Reeco Fernandez, 29, hoarded improvised explosive devices in the home he shared with his mother and father.
He stockpiled the bombs as well as modified fireworks, ammunition containers, a bulletproof vest and military clothing.
The IEDs stored in his bedroom shed and under the stairs contained three chemicals, ‘black powder’, ‘flash powder’ and ETN, or erythritol tetranitrate.
ETN is secondary high explosive, which has military and industrial uses.
They were found after an explosion at Fernandez’s address in Bedminster in Bristol at 7pm on September 8 last year.
It prompted a fire brigade and police search of the property and a mass evacuation of nearby residents.
Fernandez suffered 22 per cent burns as he tried to put the fire out with his dad.
He today admitted charges of having an explosive substance at Bristol Crown Court.

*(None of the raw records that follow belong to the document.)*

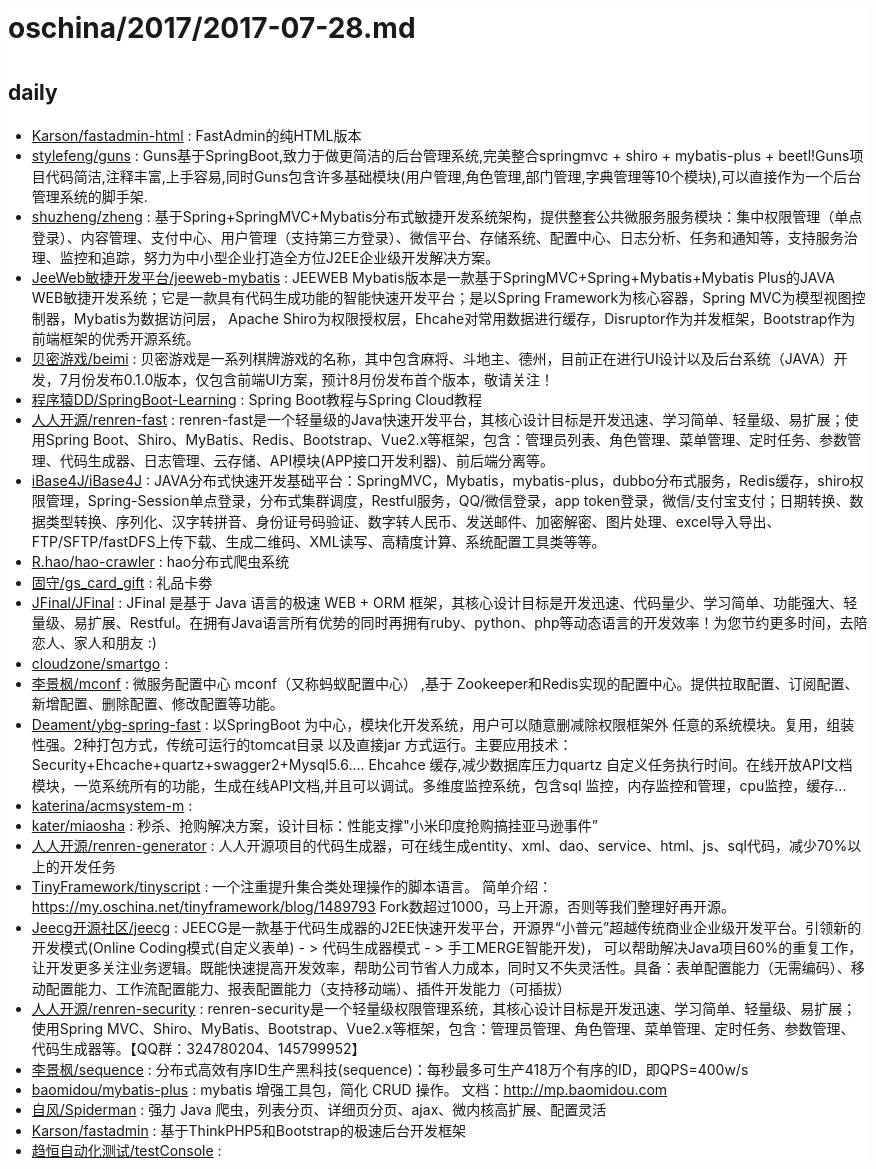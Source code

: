 # oschina/2017/2017-07-28.md



## daily

- [Karson/fastadmin-html](http://git.oschina.net/karson/fastadmin-html) : FastAdmin的纯HTML版本
- [stylefeng/guns](http://git.oschina.net/naan1993/guns) : Guns基于SpringBoot,致力于做更简洁的后台管理系统,完美整合springmvc + shiro + mybatis-plus + beetl!Guns项目代码简洁,注释丰富,上手容易,同时Guns包含许多基础模块(用户管理,角色管理,部门管理,字典管理等10个模块),可以直接作为一个后台管理系统的脚手架.
- [shuzheng/zheng](http://git.oschina.net/shuzheng/zheng) : 基于Spring+SpringMVC+Mybatis分布式敏捷开发系统架构，提供整套公共微服务服务模块：集中权限管理（单点登录）、内容管理、支付中心、用户管理（支持第三方登录）、微信平台、存储系统、配置中心、日志分析、任务和通知等，支持服务治理、监控和追踪，努力为中小型企业打造全方位J2EE企业级开发解决方案。
- [JeeWeb敏捷开发平台/jeeweb-mybatis](http://git.oschina.net/dataact/jeeweb-mybatis) : JEEWEB Mybatis版本是一款基于SpringMVC+Spring+Mybatis+Mybatis Plus的JAVA WEB敏捷开发系统；它是一款具有代码生成功能的智能快速开发平台；是以Spring Framework为核心容器，Spring MVC为模型视图控制器，Mybatis为数据访问层， Apache Shiro为权限授权层，Ehcahe对常用数据进行缓存，Disruptor作为并发框架，Bootstrap作为前端框架的优秀开源系统。
- [贝密游戏/beimi](http://git.oschina.net/beimigame/beimi) : 贝密游戏是一系列棋牌游戏的名称，其中包含麻将、斗地主、德州，目前正在进行UI设计以及后台系统（JAVA）开发，7月份发布0.1.0版本，仅包含前端UI方案，预计8月份发布首个版本，敬请关注！
- [程序猿DD/SpringBoot-Learning](http://git.oschina.net/didispace/SpringBoot-Learning) : Spring Boot教程与Spring Cloud教程
- [人人开源/renren-fast](http://git.oschina.net/babaio/renren-fast) : renren-fast是一个轻量级的Java快速开发平台，其核心设计目标是开发迅速、学习简单、轻量级、易扩展；使用Spring Boot、Shiro、MyBatis、Redis、Bootstrap、Vue2.x等框架，包含：管理员列表、角色管理、菜单管理、定时任务、参数管理、代码生成器、日志管理、云存储、API模块(APP接口开发利器)、前后端分离等。
- [iBase4J/iBase4J](http://git.oschina.net/iBase4J/iBase4J) : JAVA分布式快速开发基础平台：SpringMVC，Mybatis，mybatis-plus，dubbo分布式服务，Redis缓存，shiro权限管理，Spring-Session单点登录，分布式集群调度，Restful服务，QQ/微信登录，app token登录，微信/支付宝支付；日期转换、数据类型转换、序列化、汉字转拼音、身份证号码验证、数字转人民币、发送邮件、加密解密、图片处理、excel导入导出、FTP/SFTP/fastDFS上传下载、生成二维码、XML读写、高精度计算、系统配置工具类等等。
- [R.hao/hao-crawler](http://git.oschina.net/R-hao/hao-crawler) : hao分布式爬虫系统
- [固守/gs_card_gift](http://git.oschina.net/cheneibao/gs_card_gift) : 礼品卡劵
- [JFinal/JFinal](http://git.oschina.net/jfinal/jfinal) : JFinal 是基于 Java 语言的极速 WEB + ORM 框架，其核心设计目标是开发迅速、代码量少、学习简单、功能强大、轻量级、易扩展、Restful。在拥有Java语言所有优势的同时再拥有ruby、python、php等动态语言的开发效率！为您节约更多时间，去陪恋人、家人和朋友 :)
- [cloudzone/smartgo](http://git.oschina.net/cloudzone/smartgo) : 
- [李景枫/mconf](http://git.oschina.net/yu120/mconf) : 微服务配置中心 mconf（又称蚂蚁配置中心） ,基于 Zookeeper和Redis实现的配置中心。提供拉取配置、订阅配置、新增配置、删除配置、修改配置等功能。
- [Deament/ybg-spring-fast](http://git.oschina.net/SYDeament/88ybg) : 以SpringBoot 为中心，模块化开发系统，用户可以随意删减除权限框架外 任意的系统模块。复用，组装性强。2种打包方式，传统可运行的tomcat目录 以及直接jar 方式运行。主要应用技术：Security+Ehcache+quartz+swagger2+Mysql5.6.... Ehcahce 缓存,减少数据库压力quartz 自定义任务执行时间。在线开放API文档 模块，一览系统所有的功能，生成在线API文档,并且可以调试。多维度监控系统，包含sql 监控，内存监控和管理，cpu监控，缓存...
- [katerina/acmsystem-m](http://git.oschina.net/katerina_xixi/acmsystem-m) : 
- [kater/miaosha](http://git.oschina.net/1028125449/miaosha) : 秒杀、抢购解决方案，设计目标：性能支撑"小米印度抢购搞挂亚马逊事件”
- [人人开源/renren-generator](http://git.oschina.net/babaio/renren-generator) : 人人开源项目的代码生成器，可在线生成entity、xml、dao、service、html、js、sql代码，减少70%以上的开发任务
- [TinyFramework/tinyscript](http://git.oschina.net/tinyframework/tinyscript) : 一个注重提升集合类处理操作的脚本语言。 简单介绍：https://my.oschina.net/tinyframework/blog/1489793 Fork数超过1000，马上开源，否则等我们整理好再开源。
- [Jeecg开源社区/jeecg](http://git.oschina.net/jeecg/jeecg) : JEECG是一款基于代码生成器的J2EE快速开发平台，开源界“小普元”超越传统商业企业级开发平台。引领新的开发模式(Online Coding模式(自定义表单) - > 代码生成器模式 - > 手工MERGE智能开发)， 可以帮助解决Java项目60%的重复工作，让开发更多关注业务逻辑。既能快速提高开发效率，帮助公司节省人力成本，同时又不失灵活性。具备：表单配置能力（无需编码）、移动配置能力、工作流配置能力、报表配置能力（支持移动端）、插件开发能力（可插拔）
- [人人开源/renren-security](http://git.oschina.net/babaio/renren-security) : renren-security是一个轻量级权限管理系统，其核心设计目标是开发迅速、学习简单、轻量级、易扩展；使用Spring MVC、Shiro、MyBatis、Bootstrap、Vue2.x等框架，包含：管理员管理、角色管理、菜单管理、定时任务、参数管理、代码生成器等。【QQ群：324780204、145799952】
- [李景枫/sequence](http://git.oschina.net/yu120/sequence) : 分布式高效有序ID生产黑科技(sequence)：每秒最多可生产418万个有序的ID，即QPS=400w/s
- [baomidou/mybatis-plus](http://git.oschina.net/baomidou/mybatis-plus) : mybatis 增强工具包，简化 CRUD 操作。 文档：http://mp.baomidou.com
- [自风/Spiderman](http://git.oschina.net/l-weiwei/spiderman) : 强力 Java 爬虫，列表分页、详细页分页、ajax、微内核高扩展、配置灵活
- [Karson/fastadmin](http://git.oschina.net/karson/fastadmin) : 基于ThinkPHP5和Bootstrap的极速后台开发框架
- [趋恒自动化测试/testConsole](http://git.oschina.net/automatedTest/testConsole) :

A judge sentenced him to three years and four months in prison and must serve up to half.
Prosecutor Rachel Drake said there was no obvious suggestion of terrorist motives but Fernandez had a committed interest in explosives.
She said: ‘This incident involved seizure of a vast number of items.’

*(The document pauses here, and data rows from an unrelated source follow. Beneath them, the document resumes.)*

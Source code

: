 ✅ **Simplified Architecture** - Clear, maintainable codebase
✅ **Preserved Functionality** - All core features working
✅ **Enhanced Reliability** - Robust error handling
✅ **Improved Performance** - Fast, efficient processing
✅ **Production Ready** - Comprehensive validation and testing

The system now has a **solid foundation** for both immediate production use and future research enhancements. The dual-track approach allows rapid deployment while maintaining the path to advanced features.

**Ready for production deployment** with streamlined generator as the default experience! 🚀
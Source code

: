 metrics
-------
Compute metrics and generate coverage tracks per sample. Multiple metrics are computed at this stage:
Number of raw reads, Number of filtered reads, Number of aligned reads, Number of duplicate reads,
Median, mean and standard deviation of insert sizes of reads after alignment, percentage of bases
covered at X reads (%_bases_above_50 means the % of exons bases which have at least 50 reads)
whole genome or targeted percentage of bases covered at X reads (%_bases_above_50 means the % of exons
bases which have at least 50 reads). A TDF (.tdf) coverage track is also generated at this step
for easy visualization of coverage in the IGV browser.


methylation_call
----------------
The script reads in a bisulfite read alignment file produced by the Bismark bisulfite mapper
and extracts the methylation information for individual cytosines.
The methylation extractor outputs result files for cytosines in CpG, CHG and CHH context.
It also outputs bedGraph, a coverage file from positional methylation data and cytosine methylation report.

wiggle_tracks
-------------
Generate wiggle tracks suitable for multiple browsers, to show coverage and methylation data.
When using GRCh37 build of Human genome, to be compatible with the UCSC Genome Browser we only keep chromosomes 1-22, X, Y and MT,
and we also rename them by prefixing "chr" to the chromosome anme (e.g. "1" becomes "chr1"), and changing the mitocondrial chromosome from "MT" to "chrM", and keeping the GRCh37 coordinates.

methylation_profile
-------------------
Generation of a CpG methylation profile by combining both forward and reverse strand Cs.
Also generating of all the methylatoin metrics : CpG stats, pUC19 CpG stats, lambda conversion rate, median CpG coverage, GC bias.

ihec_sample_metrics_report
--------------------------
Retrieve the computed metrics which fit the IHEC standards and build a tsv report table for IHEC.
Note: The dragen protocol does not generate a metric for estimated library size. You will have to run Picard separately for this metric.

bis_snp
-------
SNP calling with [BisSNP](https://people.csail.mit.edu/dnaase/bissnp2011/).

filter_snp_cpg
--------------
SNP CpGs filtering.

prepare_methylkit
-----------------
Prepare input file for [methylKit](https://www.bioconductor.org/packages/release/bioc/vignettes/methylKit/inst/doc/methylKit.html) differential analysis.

The court was told he was a ‘survivalist’, a single man with a bivouac in a local wood in case of emergency and a stockpile of goods, living at home with his mother and father.
Fernandez did not call 999 after the explosion, and it appeared he was conducting experiments in his home – putting his family at risk.
He has no previous convictions.
At his home police found a notebook which contained IED recipes alongside IEDs which posed a ‘significant risk to property and people’.
When police arrived Fernandez provided no information other than mentioning a firework had exploded – he had suffered 22 per cent burns.
A fire investigator said three had been a limited fire in the corner of a bedroom at the property.
A metal cabinet was damaged and there was ‘projectile’ damage. The cause of ignition was not known.
Miss Cowe said Fernandez, who worked as a bin man, didn’t understand just how dangerous what he was doing was.
The court has been told he didn’t realize how dangerous it would be to explode something on a metal cabinet in his bedroom.
There was also empty grenades, ball bearings and dismantled fireworks. At least seven homes were evacuated and residents could not return for five days.
Fernandez spent two weeks in hospital after the explosion, and was left with scarring.
So far he has spent six months in prison, where the court has been told he has tried to make the best of it and participated in an arts workshop.
Miss Cowe said her remorseful client apologised to people for his actions, saying he had wanted to help others and make his family proud.
The judge ruled the explosion was accidental and it was not Fernandez’s intention to put anyone at risk.
He said there was no evidence of terrorism, just an act of an ‘immensely misguided nature’. The judge said he did not view Fernandez as dangerous.